* INSTRUCTIONS TO FOLLOW *
Which of the lines below contain the string "terms"? Pull each one out of the data.

....

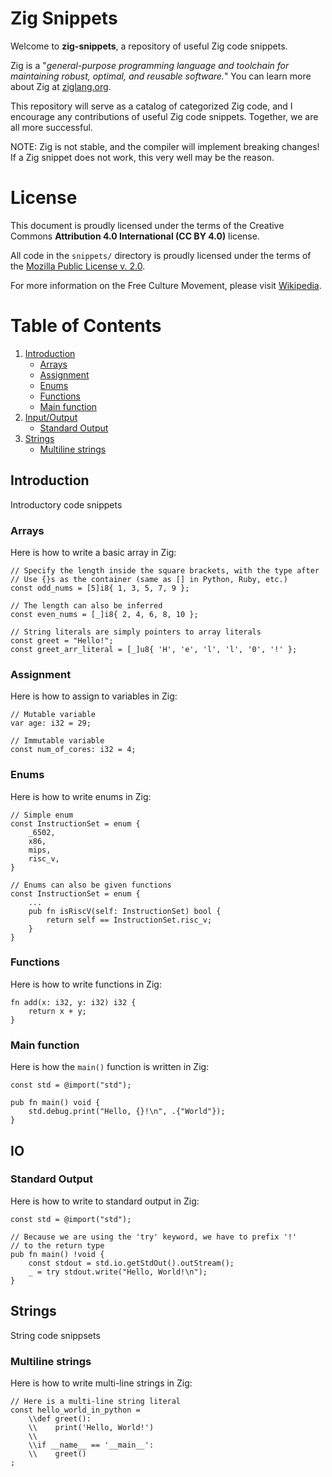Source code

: # Zig Snippets

Welcome to **zig-snippets**, a repository of useful Zig code snippets.

Zig is a "_general-purpose programming language and toolchain for maintaining robust, optimal, and reusable software._"
You can learn more about Zig at [ziglang.org](https://ziglang.org).

This repository will serve as a catalog of categorized Zig code, and I encourage any contributions of useful Zig code snippets. Together, we are all more successful.

NOTE: Zig is not stable, and the compiler will implement breaking changes! If a Zig snippet does not work, this very well may be the reason.

# License

This document is proudly licensed under the terms of the Creative Commons **Attribution 4.0 International (CC BY 4.0)** license.

All code in the `snippets/` directory is proudly licensed under the terms of the [Mozilla Public License v. 2.0](https://choosealicense.com/licenses/mpl-2.0/).

For more information on the Free Culture Movement, please visit [Wikipedia](https://en.wikipedia.org/wiki/Free-culture_movement).

# Table of Contents

1. [Introduction](#introduction)
    * [Arrays](#arrays)
    * [Assignment](#assignment)
    * [Enums](#enums)
    * [Functions](#functions)
    * [Main function](#main-function)
2. [Input/Output](#io)
    * [Standard Output](#stdout)
3. [Strings](#strings)
    * [Multiline strings](#multiline-strings)

## Introduction

Introductory code snippets

### Arrays

Here is how to write a basic array in Zig:
```zig
// Specify the length inside the square brackets, with the type after
// Use {}s as the container (same as [] in Python, Ruby, etc.)
const odd_nums = [5]i8{ 1, 3, 5, 7, 9 };

// The length can also be inferred
const even_nums = [_]i8{ 2, 4, 6, 8, 10 };

// String literals are simply pointers to array literals
const greet = "Hello!";
const greet_arr_literal = [_]u8{ 'H', 'e', 'l', 'l', '0', '!' };

```

### Assignment

Here is how to assign to variables in Zig:
```zig
// Mutable variable
var age: i32 = 29;

// Immutable variable
const num_of_cores: i32 = 4;
```

### Enums

Here is how to write enums in Zig:
```zig
// Simple enum
const InstructionSet = enum {
    _6502,
    x86,
    mips,
    risc_v,
}

// Enums can also be given functions
const InstructionSet = enum {
    ...
    pub fn isRiscV(self: InstructionSet) bool {
        return self == InstructionSet.risc_v;
    }
}
```

### Functions

Here is how to write functions in Zig:
```zig
fn add(x: i32, y: i32) i32 {
    return x + y;
}
```

### Main function

Here is how the `main()` function is written in Zig:
```zig
const std = @import("std");

pub fn main() void {
    std.debug.print("Hello, {}!\n", .{"World"});
}
```

## IO

### Standard Output

Here is how to write to standard output in Zig:
```zig
const std = @import("std");

// Because we are using the 'try' keyword, we have to prefix '!'
// to the return type
pub fn main() !void {
    const stdout = std.io.getStdOut().outStream();
    _ = try stdout.write("Hello, World!\n");
}
```

## Strings

String code snippsets

### Multiline strings

Here is how to write multi-line strings in Zig:
```zig
// Here is a multi-line string literal
const hello_world_in_python =
    \\def greet():
    \\    print('Hello, World!')
    \\
    \\if __name__ == '__main__':
    \\    greet()
;
```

....

* YOUR SOLUTION *
This document is proudly licensed under the terms of the Creative Commons **Attribution 4.0 International (CC BY 4.0)** license.
All code in the `snippets/` directory is proudly licensed under the terms of the [Mozilla Public License v. 2.0](https://choosealicense.com/licenses/mpl-2.0/).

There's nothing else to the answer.